In three bodies of work by Berlin artist Peggy Buth from her cycle Vom Nutzen der Angst / Politics of Selection (2014, 2016, 2017), she explores the fulfillment of notions of a better (built) future, here particularly in the French banlieues. The projection Demolition Flats (2014) features a choreographed montage of found-footage of various former social buildings being blown up – all of them high-rise projects that pursued humanist ideas of a peaceful and social life and thus failed, burst utopias. Flächen / Surfaces (2017), as well as the work Your Place (2016), negotiate the actual traces and idealized-rendered ideas of spaces where visions of a new, better way of life are still emerging or have long since failed in the face of reality and where social and economic interests meet.

The molded concrete blocks presented in the exhibition space were developed and serially produced by the artists Adler and Kracht. They appear on countless facades in the former GDR, as well as free-standing sculptures, and can be read as a style-defining design element. “When Adler and Kracht developed the twelve basic forms of the system in Dresden in 1968, their aim was to create new possibilities for modernist decoration in harmony with the architecture.”, says Edouard Compere. Originally conceived as free-standing structural walls, the building blocks convey an abstract, industrial and modernist artistic intention that carries the creative handwriting of the originators and, without the artists anticipating it, also accompanied a new era of architecture when installed on countless façades.

For this exhibition, Renaud Regnery has developed a smaller concept version in series from the large-format work Durst (2023). The two original motif components also become a recurring element in the new works. The artist overpaints digital prints of medieval war scenes taken from the Internet with the depiction of a dachshund, which, according to his artistic practice, has its origins in a found postcard. On it, boozing as a crisis management strategy, which has been firmly rooted in German popular culture since the 1940s, is praised as an identitarian model. Given the fact that war has been raging in Europe for over two years now, Regnery’s combination of such different aesthetics unfolds a sense of the growing semantic complexity of the world we live in. A feeling that not least attests to the legitimacy of ambivalence. Falk Haberkorn‘s photographic work Brotherhood / Zum ewigen Frieden (2015/16, 2023), in which he combines digital and analog image material, is also a testament to the superimposition of meaning, the dreariness of the found and objects or places to which a dreamy theory still clings. Unedited impressions of an actual state, taken in Kaliningrad in 2015, generate an open, historical-contemporary space charged with countless cultural and political connotations in confrontation with the immaculate product photographs of an online store for camouflage clothing.

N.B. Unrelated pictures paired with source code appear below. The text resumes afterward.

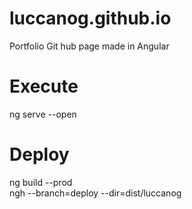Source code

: # luccanog.github.io
Portfolio Git hub page made in Angular

# Execute
ng serve --open

# Deploy
ng build --prod  
ngh --branch=deploy --dir=dist/luccanog
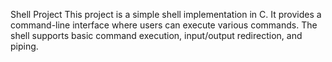 Shell Project
This project is a simple shell implementation in C. It provides a command-line interface where users can execute various commands. The shell supports basic command execution, input/output redirection, and piping.

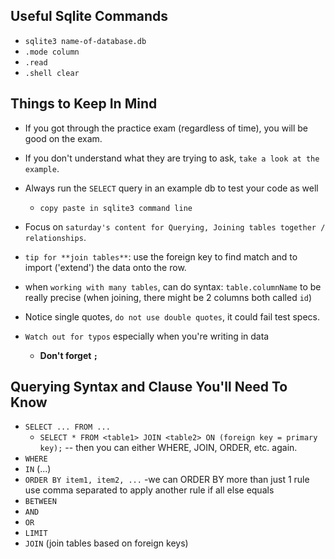 ## Useful Sqlite Commands
- `sqlite3 name-of-database.db`
- `.mode column`
- `.read`
- `.shell clear`

## Things to Keep In Mind
- If you got through the practice exam (regardless of time), you will be good on the exam.

- If you don't understand what they are trying to ask, `take a look at the example`.
- Always run the `SELECT` query in an example db to test your code as well
  - `copy paste in sqlite3 command line`

- Focus on `saturday's content for Querying, Joining tables together / relationships`.

- `tip for **join tables**`: use the foreign key to find match and to import ('extend') the data onto the row.
  
- when `working with many tables`, can do syntax: `table.columnName` to be really precise (when joining, there might be 2 columns both called `id`)
  
- Notice single quotes, `do not use double quotes`, it could fail test specs. 
  
- `Watch out for typos` especially when you're writing in data
  - **Don't forget `;`**
  
## Querying Syntax and Clause You'll Need To Know
- `SELECT ... FROM ...`
	- `SELECT * FROM <table1> JOIN <table2> ON (foreign key = primary key);` -- then you can either WHERE, JOIN, ORDER, etc. again.
- `WHERE`
- `IN` (...)
- `ORDER BY item1, item2, ...`
	-we can ORDER BY more than just 1 rule use comma separated to apply another rule if all else equals
- `BETWEEN`
- `AND`
- `OR`
- `LIMIT`
- `JOIN` (join tables based on foreign keys)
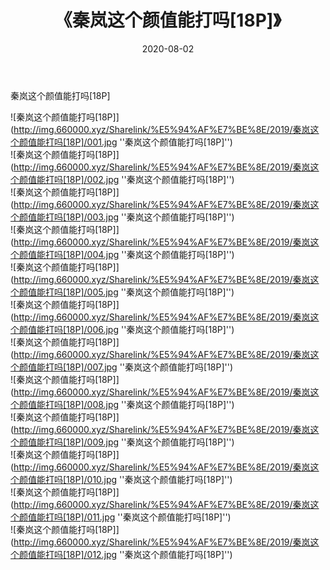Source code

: ﻿---
layout: post
title:  《秦岚这个颜值能打吗[18P]》
date:   2020-08-02
img: http://img.660000.xyz/Sharelink/%E5%94%AF%E7%BE%8E/2019/秦岚这个颜值能打吗[18P]/000.jpg
categories: [美女, 清纯, 唯美]
---

秦岚这个颜值能打吗[18P]

![秦岚这个颜值能打吗[18P]](http://img.660000.xyz/Sharelink/%E5%94%AF%E7%BE%8E/2019/秦岚这个颜值能打吗[18P]/001.jpg ''秦岚这个颜值能打吗[18P]'') <br>
![秦岚这个颜值能打吗[18P]](http://img.660000.xyz/Sharelink/%E5%94%AF%E7%BE%8E/2019/秦岚这个颜值能打吗[18P]/002.jpg ''秦岚这个颜值能打吗[18P]'') <br>
![秦岚这个颜值能打吗[18P]](http://img.660000.xyz/Sharelink/%E5%94%AF%E7%BE%8E/2019/秦岚这个颜值能打吗[18P]/003.jpg ''秦岚这个颜值能打吗[18P]'') <br>
![秦岚这个颜值能打吗[18P]](http://img.660000.xyz/Sharelink/%E5%94%AF%E7%BE%8E/2019/秦岚这个颜值能打吗[18P]/004.jpg ''秦岚这个颜值能打吗[18P]'') <br>
![秦岚这个颜值能打吗[18P]](http://img.660000.xyz/Sharelink/%E5%94%AF%E7%BE%8E/2019/秦岚这个颜值能打吗[18P]/005.jpg ''秦岚这个颜值能打吗[18P]'') <br>
![秦岚这个颜值能打吗[18P]](http://img.660000.xyz/Sharelink/%E5%94%AF%E7%BE%8E/2019/秦岚这个颜值能打吗[18P]/006.jpg ''秦岚这个颜值能打吗[18P]'') <br>
![秦岚这个颜值能打吗[18P]](http://img.660000.xyz/Sharelink/%E5%94%AF%E7%BE%8E/2019/秦岚这个颜值能打吗[18P]/007.jpg ''秦岚这个颜值能打吗[18P]'') <br>
![秦岚这个颜值能打吗[18P]](http://img.660000.xyz/Sharelink/%E5%94%AF%E7%BE%8E/2019/秦岚这个颜值能打吗[18P]/008.jpg ''秦岚这个颜值能打吗[18P]'') <br>
![秦岚这个颜值能打吗[18P]](http://img.660000.xyz/Sharelink/%E5%94%AF%E7%BE%8E/2019/秦岚这个颜值能打吗[18P]/009.jpg ''秦岚这个颜值能打吗[18P]'') <br>
![秦岚这个颜值能打吗[18P]](http://img.660000.xyz/Sharelink/%E5%94%AF%E7%BE%8E/2019/秦岚这个颜值能打吗[18P]/010.jpg ''秦岚这个颜值能打吗[18P]'') <br>
![秦岚这个颜值能打吗[18P]](http://img.660000.xyz/Sharelink/%E5%94%AF%E7%BE%8E/2019/秦岚这个颜值能打吗[18P]/011.jpg ''秦岚这个颜值能打吗[18P]'') <br>
![秦岚这个颜值能打吗[18P]](http://img.660000.xyz/Sharelink/%E5%94%AF%E7%BE%8E/2019/秦岚这个颜值能打吗[18P]/012.jpg ''秦岚这个颜值能打吗[18P]'') <br>
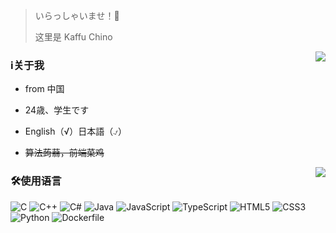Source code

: > いらっしゃいませ！👋
> 
> 这里是 Kaffu Chino

<img align="right" src="https://github-readme-stats-kaffu-chinos-projects.vercel.app/api?username=Kaffu-Chino&theme=ambient_gradient&show_icons=true&custom_title=Kaffu-Chino&count_private=true&include_all_commits=true">

### ℹ关于我

- from 中国

- 24歳、学生です

- English（√）日本語（⍻）

- ~~算法蒟蒻，前端菜鸡~~

<img align="right" src="https://github-readme-stats.vercel.app/api/top-langs?username=Kaffu-Chino&hide_border=true&theme=ambient_gradient&layout=compact&langs_count=6">

### 🛠️使用语言

![C](https://img.shields.io/badge/-C-a8b9cc?style=flat-square&logo=C&logoColor=fff)
![C++](https://img.shields.io/badge/-C%2b%2b-00599c?style=flat-square&logo=C%2b%2b&logoColor=fff)
![C#](https://img.shields.io/badge/-C%23-55599c?style=flat-square&logo=C%2b%2b&logoColor=fff)
![Java](https://img.shields.io/badge/-Java-f80000?style=flat-square&logo=oracle&logoColor=fff)
![JavaScript](https://img.shields.io/badge/-JavaScript-f7df1e?style=flat-square&logo=JavaScript&labelColor=f7df1e&logoColor=000)
![TypeScript](https://img.shields.io/badge/-TypeScript-3178c6?style=flat-square&logo=typescript&logoColor=fff)
![HTML5](https://img.shields.io/badge/-HTML5-e34f26?style=flat-square&logo=HTML5&logoColor=fff)
![CSS3](https://img.shields.io/badge/-CSS3-1572b6?style=flat-square&logo=CSS3&labelColor=1572b6)
![Python](https://img.shields.io/badge/-Python-3572a5?style=flat-square&logo=python&logoColor=fff)
![Dockerfile](https://img.shields.io/badge/-Dockerfile-384d54?style=flat-square&logo=docker&logoColor=fff)

<!--
**Kaffu-Chino/Kaffu-Chino** is a ✨ _special_ ✨ repository because its `README.md` (this file) appears on your GitHub profile.

Here are some ideas to get you started:

- 🔭 I’m currently working on ...
- 🌱 I’m currently learning ...
- 👯 I’m looking to collaborate on ...
- 🤔 I’m looking for help with ...
- 💬 Ask me about ...
- 📫 How to reach me: ...
- 😄 Pronouns: ...
- ⚡ Fun fact: ...
-->
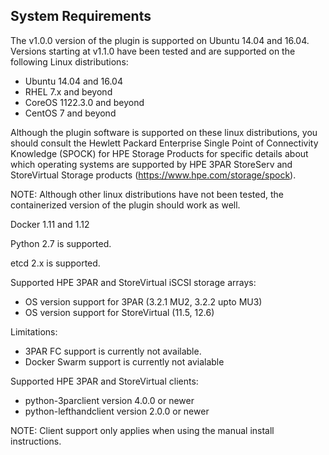 ## System Requirements

The v1.0.0 version of the plugin is supported on Ubuntu 14.04 and 16.04.
Versions starting at v1.1.0 have been tested and are supported on the following Linux distributions:

- Ubuntu 14.04 and 16.04
- RHEL 7.x and beyond
- CoreOS 1122.3.0 and beyond
- CentOS 7 and beyond

Although the plugin software is supported on these linux distributions, you should consult the Hewlett Packard Enterprise Single Point of Connectivity Knowledge (SPOCK) for HPE Storage Products for specific details about which operating systems are supported by HPE 3PAR StoreServ and StoreVirtual Storage products (https://www.hpe.com/storage/spock).

NOTE: Although other linux distributions have not been tested, the containerized version of the plugin should work as well.

Docker 1.11 and 1.12

Python 2.7 is supported.

etcd 2.x is supported.

Supported HPE 3PAR and StoreVirtual iSCSI storage arrays:

- OS version support for 3PAR (3.2.1 MU2, 3.2.2 upto MU3)
- OS version support for StoreVirtual (11.5, 12.6)

Limitations:

- 3PAR FC support is currently not available.
- Docker Swarm support is currently not avialable

Supported HPE 3PAR and StoreVirtual clients:

- python-3parclient version 4.0.0 or newer
- python-lefthandclient version 2.0.0 or newer

NOTE: Client support only applies when using the manual install instructions.
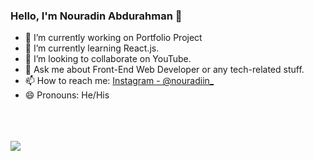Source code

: ### Hello, I'm Nouradin Abdurahman 👋

- 🔭 I’m currently working on Portfolio Project
- 🌱 I’m currently learning React.js.
- 👯 I’m looking to collaborate on YouTube.
- 💬 Ask me about Front-End Web Developer or any tech-related stuff.
- 📫 How to reach me: [Instagram - @nouradiin_](https://www.instagram.com/nouradiin_/)
- 😄 Pronouns: He/His
<!-- - 🤔 I’m looking for help with ********** -->
<!-- - ⚡ Fun fact: ********** -->
<br>
<br>
<br>

<img src="https://github-readme-stats.vercel.app/api?username=NouradinAbdurahman&&show_icons=true&title_color=ffffff&icon_color=bb2acf&text_color=daf7dc&bg_color=151515">
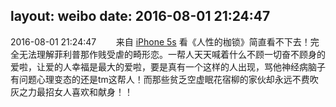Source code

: layout: weibo
date: 2016-08-01 21:24:47
---
2016-08-01 21:24:47  &nbsp;&nbsp;&nbsp;&nbsp;&nbsp;&nbsp; 来自 <a href="sinaweibo://customweibosource" rel="nofollow">iPhone 5s</a>
看《人性的枷锁》简直看不下去！完全无法理解菲利普那作贱受虐的畸形恋。一帮人天天喊着什么不顾一切奋不顾身的爱啦，让爱的人幸福是最大的爱啦，要是真有一个这样的人出现，骂他神经病脑子有问题心理变态的还是tm这帮人！而那些贫乏空虚眠花宿柳的家伙却永远不费吹灰之力最招女人喜欢和献身！！ ​​​
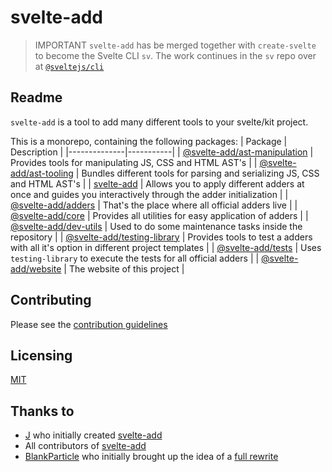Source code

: # svelte-add

> IMPORTANT `svelte-add` has be merged together with `create-svelte` to become the Svelte CLI `sv`. The work continues in the `sv` repo over at [`@sveltejs/cli`](https://github.com/sveltejs/cli)

## Readme
`svelte-add` is a tool to add many different tools to your svelte/kit project.

This is a monorepo, containing the following packages:
| Package | Description |
|--------------|-----------|
| [@svelte-add/ast-manipulation](./packages/ast-manipulation/README.md) | Provides tools for manipulating JS, CSS and HTML AST's |
| [@svelte-add/ast-tooling](./packages/ast-tooling/README.md) | Bundles different tools for parsing and serializing JS, CSS and HTML AST's |
| [svelte-add](./packages/cli/README.md) | Allows you to apply different adders at once and guides you interactively through the adder initialization |
| [@svelte-add/adders](./adders) | That's the place where all official adders live |
| [@svelte-add/core](./packages/core/README.md) | Provides all utilities for easy application of adders |
| [@svelte-add/dev-utils](./packages/dev-utils/README.md) | Used to do some maintenance tasks inside the repository |
| [@svelte-add/testing-library](./packages/testing-library/README.md) | Provides tools to test a adders with all it's option in different project templates |
| [@svelte-add/tests](./packages/tests/README.md) | Uses `testing-library` to execute the tests for all official adders |
| [@svelte-add/website](./packages/website/README.md) | The website of this project |

## Contributing

Please see the [contribution guidelines](./CONTRIBUTING.md)

## Licensing

[MIT](./LICENSE)

## Thanks to

- [J](https://github.com/babichjacob) who initially created [svelte-add](https://github.com/svelte-add/svelte-add)
- All contributors of [svelte-add](https://github.com/svelte-add/svelte-add)
- [BlankParticle](https://github.com/BlankParticle) who initially brought up the idea of a [full rewrite](https://github.com/svelte-add/svelte-add/issues/328)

Like an archaeologist of the material world, Leelee Chan finds her artistic source material at the port of Hong Kong, one of the main trading hubs in South-East Asia. She processes industrial plastic pallets and remnants of Hong Kong’s colonial history, the raw materials for her works Double Oculus (Amber) and Circuit (Jasper Green #2) (2022), with sculptural dedication and combines them with materials such as urethane resin, silver, copper and epoxy, which in turn are extracted to find their role in upgrading our living standards and thus stand equally as memorials to a highly technologized society. Overlaying, overwriting, reworking in simultaneity, non-opaque states, the multiple layers of meaning also shimmer through in Jonas Roßmeißl‘s work. With his scenic-installative piece O.2 (How to measure the quality of life after a revolution) (2019), he juxtaposes naturality and the traditional with artificiality and fiction, visualizing the dynamic, transitory potential of destruction. As if it had been naturally deformed and torched, the tree trunk, whose transformation into the energy carrier charcoal takes place visually, yet was forced into the division of its possible states by the artist’s hand. The distinct levels of the artistic body in terms of their cultural-technical charge and their (aesthetic) materiality confront each other as both relic and prognosis.